Once I was satisfied with my work, I took Blue to the round pen so I could watch him move and make sure he was really, truly, absolutely sound before we got on the road. I would describe his movement that night as sub-par. His heels were clearly on the sore side, and he was choosing to go a little short and land toe-first, but the rhythm was good and his attitude was normal. So I decided we’d go for it. This probably isn’t the most enlightened approach to these things, but I figured that if his feet were so horrible last fall when we finished Foothills, having them at least a shade better meant they were good enough to justify a ride. Yeah, that’s right. I admit it. I am fine with riding my horse when his overall health is just good enough and not perfect. Sue me.

The drive over was completely uneventful (my better-late-than-never vehicle repairs pay off!); we got to camp around 1 p.m. I’d never been there before, so I wasn’t fully prepared for the landscape or the dust. Frankly, this is one of the uglier camps. It’s a clearcut field of snags and bare dirt surrounded by scrubby trees. Luckily, with my small rig, I was able to claim a spot in those very same scrubby trees, so Blue and I at least had some shade.

Setting up camp took an eternity. I caught myself longing for Kara’s trailer, where camp is “set up” as soon as the corrals come out.

But eventually all the work got done so I could go for a ride. Still unsure about the distance I wanted to enter, I decided to base my final choice on the outcome of a quick pre-ride of the first couple miles.
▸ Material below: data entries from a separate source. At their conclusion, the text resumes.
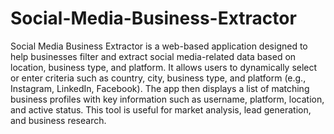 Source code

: # Social-Media-Business-Extractor

Social Media Business Extractor is a web-based application designed to help businesses filter and extract social media-related data based on location, business type, and platform. It allows users to dynamically select or enter criteria such as country, city, business type, and platform (e.g., Instagram, LinkedIn, Facebook). The app then displays a list of matching business profiles with key information such as username, platform, location, and active status. This tool is useful for market analysis, lead generation, and business research.
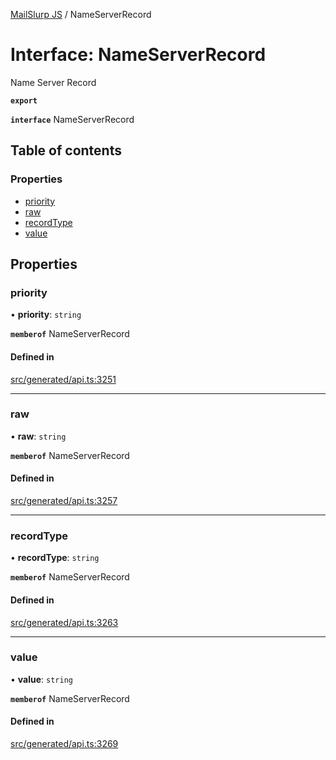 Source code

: [MailSlurp JS](../README.md) / NameServerRecord

# Interface: NameServerRecord

Name Server Record

**`export`**

**`interface`** NameServerRecord

## Table of contents

### Properties

- [priority](NameServerRecord.md#priority)
- [raw](NameServerRecord.md#raw)
- [recordType](NameServerRecord.md#recordtype)
- [value](NameServerRecord.md#value)

## Properties

### priority

• **priority**: `string`

**`memberof`** NameServerRecord

#### Defined in

[src/generated/api.ts:3251](https://github.com/mailslurp/mailslurp-client/blob/113e801/src/generated/api.ts#L3251)

___

### raw

• **raw**: `string`

**`memberof`** NameServerRecord

#### Defined in

[src/generated/api.ts:3257](https://github.com/mailslurp/mailslurp-client/blob/113e801/src/generated/api.ts#L3257)

___

### recordType

• **recordType**: `string`

**`memberof`** NameServerRecord

#### Defined in

[src/generated/api.ts:3263](https://github.com/mailslurp/mailslurp-client/blob/113e801/src/generated/api.ts#L3263)

___

### value

• **value**: `string`

**`memberof`** NameServerRecord

#### Defined in

[src/generated/api.ts:3269](https://github.com/mailslurp/mailslurp-client/blob/113e801/src/generated/api.ts#L3269)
Blue was an absolute raving lunatic. He powered up the hill out of camp, took hold, and barreled down the trail light as a feather and stiff as a board, brake lines apparently severed. Clearly, he needed the miles.

(In retrospect, you’d think that his lack of brakes would make me want to ride him less, but for some reason my brain was all, like, “Hey, this animal is almost uncontrollable. Let’s spend the whole day with him! Hooray!”)

After I made that choice, paid my entry and vetted, it was time to be social. Kara and my Walla Walla peeps were there, and I finally got to meet Team Fixie! Those guys are crazy. (But Funder gave me some excellent advice…. More on that to come.)


4:42 a.m., ride day

I have to pee. I have to pee so bad I’m sweating and my eyeballs are yellow. But it is soooooo cooooooold I can’t bear to leave my sleeping bag. I can hear horses moving around outside, talking softly, warming up. The 100-milers start at 5 a.m. 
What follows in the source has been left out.